§ **WHAT YOU NEED TO DO**: Only lines that contain the word "comparison" are to be returned from the data below.
[Opening DATA FOR REVIEW section]
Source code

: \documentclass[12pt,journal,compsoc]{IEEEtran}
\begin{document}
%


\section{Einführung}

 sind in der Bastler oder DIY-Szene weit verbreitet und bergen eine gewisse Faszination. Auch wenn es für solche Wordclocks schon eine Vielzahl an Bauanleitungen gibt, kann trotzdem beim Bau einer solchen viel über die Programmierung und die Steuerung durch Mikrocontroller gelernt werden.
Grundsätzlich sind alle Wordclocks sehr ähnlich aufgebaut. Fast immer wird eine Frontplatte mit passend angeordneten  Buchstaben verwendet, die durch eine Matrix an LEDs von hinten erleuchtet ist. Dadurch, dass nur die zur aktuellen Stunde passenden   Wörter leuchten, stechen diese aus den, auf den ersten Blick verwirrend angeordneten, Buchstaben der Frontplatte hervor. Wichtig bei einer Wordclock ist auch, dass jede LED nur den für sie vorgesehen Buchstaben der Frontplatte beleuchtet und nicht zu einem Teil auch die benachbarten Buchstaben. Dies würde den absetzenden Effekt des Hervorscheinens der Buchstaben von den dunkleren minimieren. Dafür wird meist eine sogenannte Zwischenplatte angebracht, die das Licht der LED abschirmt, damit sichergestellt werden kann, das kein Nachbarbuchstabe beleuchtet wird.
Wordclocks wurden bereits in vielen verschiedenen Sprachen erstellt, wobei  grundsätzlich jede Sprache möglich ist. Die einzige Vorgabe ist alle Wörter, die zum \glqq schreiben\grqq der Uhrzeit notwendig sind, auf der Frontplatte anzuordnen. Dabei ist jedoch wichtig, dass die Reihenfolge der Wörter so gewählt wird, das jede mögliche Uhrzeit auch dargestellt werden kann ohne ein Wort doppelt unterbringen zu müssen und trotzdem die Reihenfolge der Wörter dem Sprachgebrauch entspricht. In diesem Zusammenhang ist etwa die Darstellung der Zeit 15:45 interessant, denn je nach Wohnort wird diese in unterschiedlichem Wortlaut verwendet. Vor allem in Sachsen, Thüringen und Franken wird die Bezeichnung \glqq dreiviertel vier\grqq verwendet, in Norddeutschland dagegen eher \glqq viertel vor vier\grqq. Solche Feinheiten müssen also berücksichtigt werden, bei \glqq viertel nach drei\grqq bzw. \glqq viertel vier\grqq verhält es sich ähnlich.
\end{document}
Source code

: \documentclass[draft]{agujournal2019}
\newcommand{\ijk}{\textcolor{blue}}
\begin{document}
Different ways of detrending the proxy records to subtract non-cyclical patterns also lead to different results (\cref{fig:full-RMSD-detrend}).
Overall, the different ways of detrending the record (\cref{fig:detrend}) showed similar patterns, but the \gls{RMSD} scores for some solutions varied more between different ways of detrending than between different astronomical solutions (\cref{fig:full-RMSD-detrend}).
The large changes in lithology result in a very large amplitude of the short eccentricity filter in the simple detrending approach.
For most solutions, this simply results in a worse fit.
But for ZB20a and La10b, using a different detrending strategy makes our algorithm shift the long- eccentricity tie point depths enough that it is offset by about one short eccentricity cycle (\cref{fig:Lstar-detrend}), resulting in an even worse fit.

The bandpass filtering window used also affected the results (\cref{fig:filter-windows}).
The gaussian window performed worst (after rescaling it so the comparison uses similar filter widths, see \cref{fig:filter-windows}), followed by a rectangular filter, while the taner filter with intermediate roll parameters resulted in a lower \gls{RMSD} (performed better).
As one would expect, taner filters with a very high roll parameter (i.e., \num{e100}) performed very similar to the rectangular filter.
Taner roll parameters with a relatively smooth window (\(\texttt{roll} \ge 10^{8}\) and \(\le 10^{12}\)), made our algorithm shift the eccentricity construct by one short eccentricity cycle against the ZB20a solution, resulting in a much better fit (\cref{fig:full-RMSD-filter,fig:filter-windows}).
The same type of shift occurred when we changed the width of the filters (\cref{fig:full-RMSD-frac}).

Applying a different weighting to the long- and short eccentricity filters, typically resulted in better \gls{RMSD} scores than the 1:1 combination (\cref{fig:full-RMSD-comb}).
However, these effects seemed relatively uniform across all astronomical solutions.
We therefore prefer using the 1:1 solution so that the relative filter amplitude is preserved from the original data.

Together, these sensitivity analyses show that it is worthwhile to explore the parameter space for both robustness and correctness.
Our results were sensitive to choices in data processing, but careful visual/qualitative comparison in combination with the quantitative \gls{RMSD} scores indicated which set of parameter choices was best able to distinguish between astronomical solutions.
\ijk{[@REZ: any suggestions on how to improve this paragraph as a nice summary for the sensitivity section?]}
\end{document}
[Closing DATA FOR REVIEW section]
[Opening DATA FOR REVIEW section]
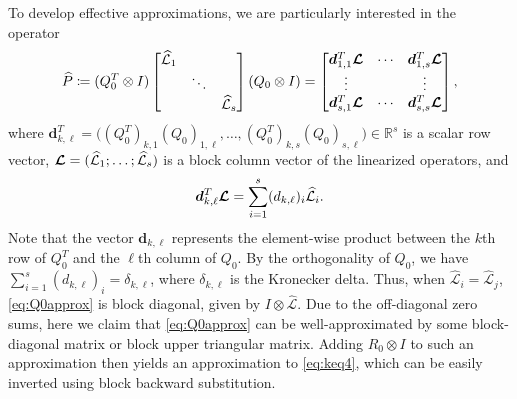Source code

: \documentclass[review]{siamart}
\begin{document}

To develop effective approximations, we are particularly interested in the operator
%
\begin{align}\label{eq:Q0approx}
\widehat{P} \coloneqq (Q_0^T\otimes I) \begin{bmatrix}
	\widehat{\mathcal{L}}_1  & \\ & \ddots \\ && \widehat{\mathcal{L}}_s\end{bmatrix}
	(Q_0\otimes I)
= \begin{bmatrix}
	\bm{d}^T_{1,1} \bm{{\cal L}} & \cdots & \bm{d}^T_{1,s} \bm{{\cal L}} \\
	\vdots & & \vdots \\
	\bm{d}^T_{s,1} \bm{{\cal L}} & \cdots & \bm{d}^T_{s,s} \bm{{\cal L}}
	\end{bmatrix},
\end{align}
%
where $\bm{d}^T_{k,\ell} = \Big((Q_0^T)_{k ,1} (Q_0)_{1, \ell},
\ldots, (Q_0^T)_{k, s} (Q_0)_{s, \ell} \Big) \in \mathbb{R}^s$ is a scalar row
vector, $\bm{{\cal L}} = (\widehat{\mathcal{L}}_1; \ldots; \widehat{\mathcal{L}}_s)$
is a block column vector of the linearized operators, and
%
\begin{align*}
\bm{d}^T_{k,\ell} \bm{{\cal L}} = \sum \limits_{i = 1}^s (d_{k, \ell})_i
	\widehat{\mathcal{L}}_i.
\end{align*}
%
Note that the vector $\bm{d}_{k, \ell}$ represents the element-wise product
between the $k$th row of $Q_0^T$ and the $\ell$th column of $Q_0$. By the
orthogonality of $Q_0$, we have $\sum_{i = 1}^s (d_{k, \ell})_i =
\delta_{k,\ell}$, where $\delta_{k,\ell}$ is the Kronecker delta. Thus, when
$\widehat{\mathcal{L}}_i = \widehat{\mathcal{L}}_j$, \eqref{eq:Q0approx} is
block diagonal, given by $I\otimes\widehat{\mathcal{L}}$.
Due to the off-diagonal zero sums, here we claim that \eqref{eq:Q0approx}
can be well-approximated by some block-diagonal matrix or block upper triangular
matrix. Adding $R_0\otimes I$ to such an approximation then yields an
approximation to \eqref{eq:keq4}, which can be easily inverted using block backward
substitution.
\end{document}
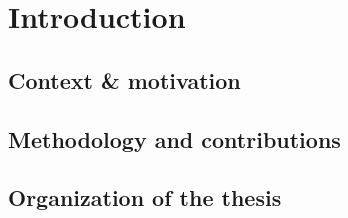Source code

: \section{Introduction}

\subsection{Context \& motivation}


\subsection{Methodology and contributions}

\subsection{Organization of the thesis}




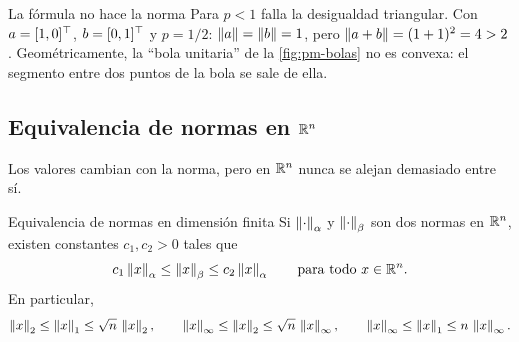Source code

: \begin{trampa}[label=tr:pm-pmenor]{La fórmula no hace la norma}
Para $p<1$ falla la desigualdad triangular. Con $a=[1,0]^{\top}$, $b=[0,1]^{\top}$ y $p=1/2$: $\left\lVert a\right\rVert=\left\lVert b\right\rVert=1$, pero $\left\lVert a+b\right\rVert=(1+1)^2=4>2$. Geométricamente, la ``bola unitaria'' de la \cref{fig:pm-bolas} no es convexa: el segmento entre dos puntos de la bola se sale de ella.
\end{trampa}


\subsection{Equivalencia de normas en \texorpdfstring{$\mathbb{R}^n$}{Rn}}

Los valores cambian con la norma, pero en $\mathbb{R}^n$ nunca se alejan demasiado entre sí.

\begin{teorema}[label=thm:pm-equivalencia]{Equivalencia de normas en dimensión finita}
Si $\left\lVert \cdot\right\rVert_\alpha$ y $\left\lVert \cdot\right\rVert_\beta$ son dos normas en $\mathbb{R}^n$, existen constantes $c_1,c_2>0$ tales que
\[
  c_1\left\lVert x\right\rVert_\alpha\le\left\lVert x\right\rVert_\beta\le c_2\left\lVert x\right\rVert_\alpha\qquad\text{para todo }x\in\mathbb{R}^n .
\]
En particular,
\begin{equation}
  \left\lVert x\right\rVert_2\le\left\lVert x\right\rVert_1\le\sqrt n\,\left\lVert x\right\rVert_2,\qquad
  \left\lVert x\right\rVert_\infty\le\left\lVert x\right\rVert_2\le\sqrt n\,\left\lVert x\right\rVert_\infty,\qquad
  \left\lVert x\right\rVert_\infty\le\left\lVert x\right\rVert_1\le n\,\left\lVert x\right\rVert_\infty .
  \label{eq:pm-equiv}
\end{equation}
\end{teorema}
[Closing DATA FOR REVIEW section]
§ **EXERCISE OUTPUT**:
The gaussian window performed worst (after rescaling it so the comparison uses similar filter widths, see \cref{fig:filter-windows}), followed by a rectangular filter, while the taner filter with intermediate roll parameters resulted in a lower \gls{RMSD} (performed better).
Our results were sensitive to choices in data processing, but careful visual/qualitative comparison in combination with the quantitative \gls{RMSD} scores indicated which set of parameter choices was best able to distinguish between astronomical solutions.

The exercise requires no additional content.